Ayant trouvé l’inspiration de ce récit dans celui de La Belle au Bois Dormant, je trouve utile de revenir un instant sur le conte d’origine.
Avertissement: la version présentée ici mélange sans doute et sans complexe l’histoire des Frères Grimm, celle de Charles Perrault, celle de Walt Disney et un certain nombre d’autres variantes glanées au fil de mes lectures, le tout revu et corrigé à la lumière de mon expérience de mère et de grand-mère.
La voici:
En oubliant de l’inviter au baptême de sa fille, un roi bien étourdi attire sur l’enfant les foudres d’une fée (ou d’une sorcière, c’est selon) qui jette un sort à la princesse: arrivée à l’âge adulte, la jeune fille se blessera à mort avec un fuseau.
Heureusement et in extremis, une jeune fée (pas tout à fait à la hauteur, mais la plus belle fille du monde ne peut donner que ce qu’elle a) parvient à transformer cette mort tragique en un long sommeil.
Pensant protéger sa fille, le roi interdit que l’on file dans le royaume et fait détruire quenouilles et fuseaux. Mais le stratagème échoue, la princesse se blesse et s’endort.
Cent ans plus tard, un prince, charmant sans doute, mais surtout très curieux, finit par découvrir la princesse au milieu de son nid de ronces infranchissables (sauf pour lui) et il la réveille d’un baiser.
La vie reprend comme si de rien n’était, apparemment, et le conte s'achève sur l’inévitable : ils vécurent heureux et eurent…

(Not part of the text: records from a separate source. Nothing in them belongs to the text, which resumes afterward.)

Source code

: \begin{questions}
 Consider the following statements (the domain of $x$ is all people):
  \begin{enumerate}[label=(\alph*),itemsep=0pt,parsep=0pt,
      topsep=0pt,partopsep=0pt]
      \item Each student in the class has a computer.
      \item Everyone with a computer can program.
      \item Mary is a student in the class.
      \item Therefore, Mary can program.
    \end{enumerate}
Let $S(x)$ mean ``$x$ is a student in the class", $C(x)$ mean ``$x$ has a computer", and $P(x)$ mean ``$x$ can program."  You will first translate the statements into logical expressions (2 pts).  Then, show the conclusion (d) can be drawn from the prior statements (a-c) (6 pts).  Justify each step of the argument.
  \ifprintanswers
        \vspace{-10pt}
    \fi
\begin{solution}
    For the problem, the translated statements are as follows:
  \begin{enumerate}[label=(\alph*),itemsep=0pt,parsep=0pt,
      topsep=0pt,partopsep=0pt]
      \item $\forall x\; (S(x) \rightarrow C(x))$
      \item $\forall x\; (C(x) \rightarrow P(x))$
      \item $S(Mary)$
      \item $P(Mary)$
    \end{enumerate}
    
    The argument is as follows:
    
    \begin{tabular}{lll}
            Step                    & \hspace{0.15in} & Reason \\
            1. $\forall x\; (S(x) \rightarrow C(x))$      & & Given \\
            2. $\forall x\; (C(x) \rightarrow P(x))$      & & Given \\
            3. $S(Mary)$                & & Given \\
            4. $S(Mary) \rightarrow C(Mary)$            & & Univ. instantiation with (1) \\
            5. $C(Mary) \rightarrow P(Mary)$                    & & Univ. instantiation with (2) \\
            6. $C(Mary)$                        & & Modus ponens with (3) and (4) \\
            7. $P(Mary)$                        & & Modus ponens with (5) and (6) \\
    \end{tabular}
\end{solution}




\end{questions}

Au fil du temps, des rencontres et des besoins, mon interprétation du conte a évolué. Quand j’écrivais l’histoire Le Fuseau, voilà comment je voyais la chose:
Plutôt que la grande méchante, j’envisageais la sorcière comme mentor, avec pour mission d’initier la princesse au monde adulte et de la guider vers la maturité.
Ce père, qui « oublie » de l’inviter dans la vie de sa fille, préférerait sans doute que cette dernière ne grandisse pas, ce qui lui permettrait de la garder pour lui, enfant, aimante et dépendante.
Il ne comprend pas qu’en l’empêchant d’apprendre à manier le fuseau, il refuse à l’enfant qu’il prétend aimer le droit de vivre sa vie de femme.
Mais ajoutons, à la décharge de ce roi, que, si nous allions fouiner dans sa biographie, nous trouverions sans doute les raisons de cette attitude: comme l’ont fait ses parents et le reste de sa lignée avant lui, il fait ce qu’il peut avec ce qu’il a!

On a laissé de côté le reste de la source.